8. A character or role, as in a play; a guise: “Well, in her person, I say I will not have you” (Shakespeare).



I guess I was going with the first definition. Your original post said:

Modern biology makes it quite easy to determine what is and is not alive, as well as what is and is not human. However, many things are both human and alive yet are not human persons (human liver cells, organs inside a person who has just died, human sperm, etc). Therefore, the question now becomes: what are is/are the standard(s) for determining if a give entity is a human person?

To get the ball rolling, I have presented some of the major suggestions for answers to this question, as well as why I personally find them insufficient for modern purposes, in the post below this one. Feel free to add more or discuss the ones I present.

So I was going for a simple way of explaining what would make something a human and a person. Like you said somethign can be alive and human, but still not a person, so I came up with what I did. What do I need to make it clearer exactly? I think that it covers all the bases in my mind eprsonally.
Willamena
04-08-2005, 19:38
Modern biology makes it quite easy to determine what is and is not alive, as well as what is and is not human. However, many things are both human and alive yet are not human persons (human liver cells, organs inside a person who has just died, human sperm, etc). Therefore, the question now becomes: what are is/are the standard(s) for determining if a give entity is a human person?

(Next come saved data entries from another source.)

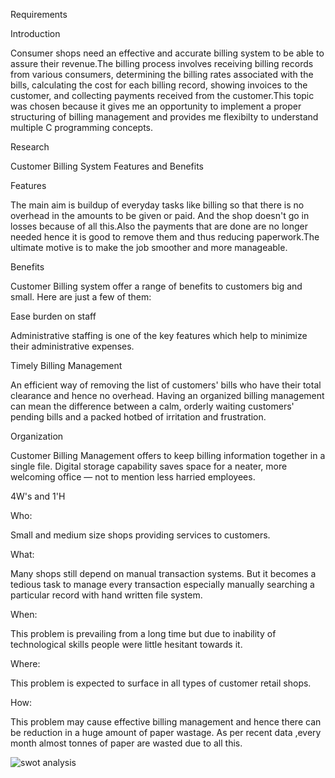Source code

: 
Requirements


Introduction


Consumer shops need an effective and accurate billing system to be able to assure their revenue.The billing process involves receiving billing records from various consumers, determining the billing rates associated with the bills, calculating the cost for each billing record, showing invoices to the customer, and collecting payments received from the customer.This topic was chosen because it gives me an opportunity to implement a proper structuring of billing management and provides me flexibilty to understand multiple C programming concepts.


Research

Customer Billing System Features and Benefits

Features

The main aim is buildup of everyday tasks like billing so that there is no overhead in the amounts to be given or paid. And the shop doesn't go in losses because of all this.Also the payments that are done are no longer needed hence it is good to remove them and thus reducing paperwork.The ultimate motive is to make the job smoother and more manageable.

Benefits

Customer Billing system offer a range of benefits to customers big and small. Here are just a few of them:

Ease burden on staff

Administrative staffing is one of the key features which help to minimize their administrative expenses.

Timely Billing Management

An efficient way of removing the list of customers' bills who have their total clearance and hence no overhead. Having an organized billing management can mean the difference between a calm, orderly waiting customers' pending bills and a packed hotbed of irritation and frustration.

Organization

Customer Billing Management offers to keep billing information together in a single file. Digital storage capability saves space for a neater, more welcoming office — not to mention less harried employees.


4W's and 1'H

Who:

Small and medium size shops providing services to customers.

What:

Many shops still depend on manual transaction systems. But it becomes a tedious task to manage every transaction especially manually searching a particular record with hand written file system.

When:

This problem is prevailing from a long time but due to inability of technological skills people were little hesitant towards it.

Where:

This problem is expected to surface in all types of customer retail shops.

How:

This problem may cause effective billing management and hence there can be reduction in a huge amount of paper wastage. As per recent data ,every month almost tonnes of paper are wasted due to all this.



![swot analysis](https://user-images.githubusercontent.com/62329455/114999509-8c9d6700-9ebf-11eb-8157-94156a9ca41a.png)
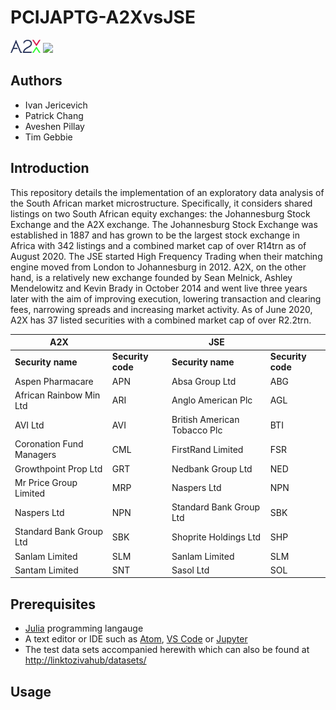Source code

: # PCIJAPTG-A2XvsJSE

<img src="Figures/A2XLogo.png" width="48"> <img src="https://www.bing.com/images/search?view=detailV2&ccid=dNiBI6yR&id=2F71CA79B73D3C9139606F01E17B033A7C71779A&thid=OIP.dNiBI6yRSq-7FuDY16BjVQGQCc&mediaurl=https%3A%2F%2Flokshineconomics.files.wordpress.com%2F2015%2F02%2Fnew_johannesburg_stock_exchange_logo_2014.png&exph=219&expw=562&q=JSE+Logo&simid=608009297529212905&ck=CD5321E7256A46DF03F0F304EBA58759&selectedindex=8&form=EX0023&adlt=demote&shtp=GetUrl&shid=987b2662-63be-427d-8639-884f747b316c&shtk=QWNjZXNpbmcgdGhlIEpTRSB8IExva3NoaW4gSW52ZXN0bWVudCBGaW5hbmNlIGFuZCAuLi4%3D&shdk=Rm91bmQgb24gQmluZyBmcm9tIGxva3NoaW5lY29ub21pY3Mud29yZHByZXNzLmNvbQ%3D%3D&shhk=kN5C6KmbUo4DOVtz5ZA7EpjOoVIkGF0EZriREXcmqjE%3D&shth=OSH.ArtCAA3id6bLmRaW6gIljQ" width="48">

## Authors
* Ivan Jericevich
* Patrick Chang
* Aveshen Pillay
* Tim Gebbie

## Introduction
This repository details the implementation of an exploratory data analysis of the South African market microstructure. Specifically, it considers shared listings on two South African equity exchanges: the Johannesburg Stock Exchange and the A2X exchange. The Johannesburg Stock Exchange was established in 1887 and has grown to be the largest stock exchange in Africa with 342 listings and a combined market cap of over R14trn as of August 2020. The JSE started High Frequency Trading when their matching engine moved from London to Johannesburg in 2012. A2X, on the other hand, is a relatively new exchange founded by Sean Melnick, Ashley Mendelowitz and Kevin Brady in October 2014 and went live three years later with the aim of improving execution, lowering transaction and clearing fees, narrowing spreads and increasing market activity. As of June 2020, A2X has 37 listed securities with a combined market cap of over R2.2trn.

|A2X                     |                 |JSE                         |                 |
|------------------------|-----------------|----------------------------|-----------------|
|**Security name**       |**Security code**|**Security name**           |**Security code**|
|Aspen Pharmacare        |APN              |Absa Group Ltd              |ABG              |
|African Rainbow Min Ltd |ARI              |Anglo American Plc          |AGL              |
|AVI Ltd                 |AVI              |British American Tobacco Plc|BTI              |
|Coronation Fund Managers|CML              |FirstRand Limited           |FSR              |
|Growthpoint Prop Ltd    |GRT              |Nedbank Group Ltd           |NED              |
|Mr Price Group Limited  |MRP              |Naspers Ltd                 |NPN              |
|Naspers Ltd             |NPN              |Standard Bank Group Ltd     |SBK              |
|Standard Bank Group Ltd |SBK              |Shoprite Holdings Ltd       |SHP              |
|Sanlam Limited          |SLM              |Sanlam Limited              |SLM              |
|Santam Limited          |SNT              |Sasol Ltd                   |SOL              |


## Prerequisites
* [Julia](http://movielens.org) programming langauge
* A text editor or IDE such as [Atom](https://flight-manual.atom.io/getting-started/sections/installing-atom/), [VS Code](https://code.visualstudio.com/download) or [Jupyter](https://jupyter.org/install)
* The test data sets accompanied herewith which can also be found at <http://linktozivahub/datasets/>

## Usage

To get the ball rolling, I have presented some of the major suggestions for answers to this question, as well as why I personally find them insufficient for modern purposes, in the post below this one. Feel free to add more or discuss the ones I present.
I think the standard for a person is that it have a conscious mind, will and heart (not the organ). The outstanding characteristic of a "person" is that it has personality, characteristics that are individual, the accumulation of which is a unique person.
Callipygousness
04-08-2005, 19:40
They would have to have all the requriements of any living organism - i.e. survive on their own (why a fetus or a liver isn't a person), feed, grow, etc.

Then they would have to belong to the Homo genus.

Then they would have to be able to speak, write, build and use machinery all in one go.
Sumamba Buwhan
04-08-2005, 19:42
They would have to have all the requriements of any living organism - i.e. survive on their own (why a fetus or a liver isn't a person), feed, grow, etc.

Then they would have to belong to the Homo genus.

Then they would have to be able to speak, write, build and use machinery all in one go.


so a baby that cannot speak or write or someone who is mentally handicapped and unable to do these things are not persons?
Zagat
05-08-2005, 05:21
Since you didn't say "no" flat out, I would appreciate if you could tell me the circumstances under which a dog is entitled to personhood.
I dont see what entitled has got to do with it. Personhood is a social attributed, if people consider you are a person and treat you accordingly, then you have personhood, whether or not you are 'entitled'.